Task requirements:
Please return all lines in the listing holding the word "observations".

─── Data supplied ───

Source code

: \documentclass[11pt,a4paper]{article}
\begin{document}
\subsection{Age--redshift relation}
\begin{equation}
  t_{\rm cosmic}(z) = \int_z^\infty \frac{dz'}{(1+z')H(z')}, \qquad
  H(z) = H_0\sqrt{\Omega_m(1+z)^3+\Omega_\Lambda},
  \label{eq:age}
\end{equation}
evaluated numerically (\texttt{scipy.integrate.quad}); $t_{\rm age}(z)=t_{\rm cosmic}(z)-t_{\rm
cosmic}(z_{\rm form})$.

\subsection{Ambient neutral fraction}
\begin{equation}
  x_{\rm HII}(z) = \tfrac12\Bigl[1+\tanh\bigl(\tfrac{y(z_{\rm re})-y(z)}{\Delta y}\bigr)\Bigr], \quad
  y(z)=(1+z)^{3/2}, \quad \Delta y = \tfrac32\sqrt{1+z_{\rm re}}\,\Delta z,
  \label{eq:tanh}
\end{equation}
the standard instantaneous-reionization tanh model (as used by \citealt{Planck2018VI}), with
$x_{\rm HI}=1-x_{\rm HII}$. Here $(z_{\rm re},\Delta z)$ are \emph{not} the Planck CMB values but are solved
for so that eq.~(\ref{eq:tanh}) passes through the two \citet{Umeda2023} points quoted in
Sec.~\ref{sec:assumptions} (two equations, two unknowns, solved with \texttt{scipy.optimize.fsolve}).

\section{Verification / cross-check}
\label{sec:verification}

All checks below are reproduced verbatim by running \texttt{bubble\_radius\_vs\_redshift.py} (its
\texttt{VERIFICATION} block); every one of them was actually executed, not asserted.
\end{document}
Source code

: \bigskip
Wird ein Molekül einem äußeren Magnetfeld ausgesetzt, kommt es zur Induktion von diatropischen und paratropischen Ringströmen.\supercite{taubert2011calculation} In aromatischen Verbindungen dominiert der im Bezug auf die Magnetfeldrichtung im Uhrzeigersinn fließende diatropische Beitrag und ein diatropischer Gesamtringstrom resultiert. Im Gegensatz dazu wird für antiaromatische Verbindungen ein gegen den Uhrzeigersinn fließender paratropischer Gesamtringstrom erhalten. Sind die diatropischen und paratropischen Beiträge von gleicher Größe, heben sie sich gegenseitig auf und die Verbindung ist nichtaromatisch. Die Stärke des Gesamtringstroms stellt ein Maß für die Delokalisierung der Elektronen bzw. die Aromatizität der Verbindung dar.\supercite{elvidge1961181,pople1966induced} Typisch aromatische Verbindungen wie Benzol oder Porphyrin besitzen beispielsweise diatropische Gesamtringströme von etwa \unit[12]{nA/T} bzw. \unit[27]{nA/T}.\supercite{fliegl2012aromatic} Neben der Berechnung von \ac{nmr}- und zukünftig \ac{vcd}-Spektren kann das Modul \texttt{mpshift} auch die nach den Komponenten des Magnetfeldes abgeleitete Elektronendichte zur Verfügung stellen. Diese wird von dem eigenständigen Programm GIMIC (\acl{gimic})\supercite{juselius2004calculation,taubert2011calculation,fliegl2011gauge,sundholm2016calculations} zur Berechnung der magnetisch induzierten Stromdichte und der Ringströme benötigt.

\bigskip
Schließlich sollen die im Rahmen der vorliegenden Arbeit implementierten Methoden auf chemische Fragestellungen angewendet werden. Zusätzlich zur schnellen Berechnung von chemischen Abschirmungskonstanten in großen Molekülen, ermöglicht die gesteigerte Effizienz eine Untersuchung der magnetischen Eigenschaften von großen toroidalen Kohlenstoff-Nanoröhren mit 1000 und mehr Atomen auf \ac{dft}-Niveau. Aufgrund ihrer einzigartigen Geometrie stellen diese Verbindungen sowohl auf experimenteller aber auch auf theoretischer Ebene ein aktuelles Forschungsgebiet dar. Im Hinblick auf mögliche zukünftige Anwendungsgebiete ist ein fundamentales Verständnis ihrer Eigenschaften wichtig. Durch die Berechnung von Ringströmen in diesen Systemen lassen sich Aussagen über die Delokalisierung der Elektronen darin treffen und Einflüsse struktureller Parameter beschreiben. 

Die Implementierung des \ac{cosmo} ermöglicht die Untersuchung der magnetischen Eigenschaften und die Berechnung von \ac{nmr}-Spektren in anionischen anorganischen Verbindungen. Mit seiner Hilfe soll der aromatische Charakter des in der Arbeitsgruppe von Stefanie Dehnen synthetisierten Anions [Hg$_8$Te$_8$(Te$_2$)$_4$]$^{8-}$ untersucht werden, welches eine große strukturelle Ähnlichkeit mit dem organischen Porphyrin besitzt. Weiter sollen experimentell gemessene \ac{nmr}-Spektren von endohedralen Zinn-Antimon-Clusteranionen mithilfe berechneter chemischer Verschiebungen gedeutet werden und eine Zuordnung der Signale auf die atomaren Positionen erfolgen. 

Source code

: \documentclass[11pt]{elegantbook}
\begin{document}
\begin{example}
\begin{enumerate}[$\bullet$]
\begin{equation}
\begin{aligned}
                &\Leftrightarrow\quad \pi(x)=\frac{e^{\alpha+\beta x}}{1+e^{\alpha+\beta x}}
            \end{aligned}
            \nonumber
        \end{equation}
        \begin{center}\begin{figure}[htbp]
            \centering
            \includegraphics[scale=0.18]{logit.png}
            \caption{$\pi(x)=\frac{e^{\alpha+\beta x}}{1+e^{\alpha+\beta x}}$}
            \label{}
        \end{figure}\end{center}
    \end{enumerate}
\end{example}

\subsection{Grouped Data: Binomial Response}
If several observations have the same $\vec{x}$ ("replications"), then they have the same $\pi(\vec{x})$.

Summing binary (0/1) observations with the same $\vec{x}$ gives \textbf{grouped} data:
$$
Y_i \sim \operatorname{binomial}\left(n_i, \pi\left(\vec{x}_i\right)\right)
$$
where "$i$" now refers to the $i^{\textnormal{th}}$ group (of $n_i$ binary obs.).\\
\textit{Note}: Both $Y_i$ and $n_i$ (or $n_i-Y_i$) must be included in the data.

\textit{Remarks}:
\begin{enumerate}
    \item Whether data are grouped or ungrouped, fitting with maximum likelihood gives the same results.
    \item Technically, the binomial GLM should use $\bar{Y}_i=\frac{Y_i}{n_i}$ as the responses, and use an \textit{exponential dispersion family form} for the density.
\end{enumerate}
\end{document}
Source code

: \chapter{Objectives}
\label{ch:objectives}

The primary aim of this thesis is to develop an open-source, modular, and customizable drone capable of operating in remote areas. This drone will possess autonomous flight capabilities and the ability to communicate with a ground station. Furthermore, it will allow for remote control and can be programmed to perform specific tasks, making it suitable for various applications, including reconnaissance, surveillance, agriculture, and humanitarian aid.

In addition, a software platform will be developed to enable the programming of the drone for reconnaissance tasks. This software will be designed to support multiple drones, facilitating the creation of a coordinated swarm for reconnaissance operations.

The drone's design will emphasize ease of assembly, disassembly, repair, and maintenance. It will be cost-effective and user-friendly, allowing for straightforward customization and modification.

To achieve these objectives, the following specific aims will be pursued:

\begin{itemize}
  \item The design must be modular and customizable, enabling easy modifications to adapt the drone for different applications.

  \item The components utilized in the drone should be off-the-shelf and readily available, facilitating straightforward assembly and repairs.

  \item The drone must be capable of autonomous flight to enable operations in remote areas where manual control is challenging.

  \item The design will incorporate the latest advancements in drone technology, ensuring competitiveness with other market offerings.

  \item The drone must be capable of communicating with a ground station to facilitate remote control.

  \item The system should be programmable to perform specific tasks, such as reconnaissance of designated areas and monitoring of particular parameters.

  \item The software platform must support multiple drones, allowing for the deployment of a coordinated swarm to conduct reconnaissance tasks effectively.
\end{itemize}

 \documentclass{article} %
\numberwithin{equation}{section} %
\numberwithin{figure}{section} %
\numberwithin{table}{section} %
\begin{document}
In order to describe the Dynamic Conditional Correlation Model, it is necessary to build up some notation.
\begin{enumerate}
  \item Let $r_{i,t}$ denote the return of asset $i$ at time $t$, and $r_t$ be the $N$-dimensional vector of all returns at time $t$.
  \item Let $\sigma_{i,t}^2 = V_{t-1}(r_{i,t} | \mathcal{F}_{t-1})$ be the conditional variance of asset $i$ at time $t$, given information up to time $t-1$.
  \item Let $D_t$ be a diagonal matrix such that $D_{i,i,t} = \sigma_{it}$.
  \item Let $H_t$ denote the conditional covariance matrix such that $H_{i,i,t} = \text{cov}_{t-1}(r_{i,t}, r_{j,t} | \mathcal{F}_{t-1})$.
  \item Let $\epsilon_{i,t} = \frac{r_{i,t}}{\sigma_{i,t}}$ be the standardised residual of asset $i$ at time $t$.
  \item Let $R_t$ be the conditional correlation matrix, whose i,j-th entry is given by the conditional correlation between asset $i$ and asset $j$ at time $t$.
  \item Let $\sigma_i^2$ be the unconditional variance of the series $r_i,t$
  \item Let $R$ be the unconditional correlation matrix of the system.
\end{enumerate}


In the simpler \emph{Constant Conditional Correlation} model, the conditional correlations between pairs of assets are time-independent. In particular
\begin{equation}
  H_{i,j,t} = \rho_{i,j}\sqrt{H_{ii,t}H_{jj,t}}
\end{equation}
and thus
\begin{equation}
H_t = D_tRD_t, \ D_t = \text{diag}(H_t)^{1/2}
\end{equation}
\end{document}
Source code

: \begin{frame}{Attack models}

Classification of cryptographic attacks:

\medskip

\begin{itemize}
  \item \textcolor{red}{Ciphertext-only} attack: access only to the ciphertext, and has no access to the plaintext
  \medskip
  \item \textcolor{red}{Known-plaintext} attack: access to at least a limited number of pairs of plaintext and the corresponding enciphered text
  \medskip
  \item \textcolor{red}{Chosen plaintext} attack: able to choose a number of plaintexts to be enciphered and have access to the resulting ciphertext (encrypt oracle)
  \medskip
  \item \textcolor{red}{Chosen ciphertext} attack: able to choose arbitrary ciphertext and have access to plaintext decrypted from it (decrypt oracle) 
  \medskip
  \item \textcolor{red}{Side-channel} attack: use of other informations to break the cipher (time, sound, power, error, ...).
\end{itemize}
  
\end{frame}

───

Response for this exercise:
If several observations have the same $\vec{x}$ ("replications"), then they have the same $\pi(\vec{x})$.
Summing binary (0/1) observations with the same $\vec{x}$ gives \textbf{grouped} data:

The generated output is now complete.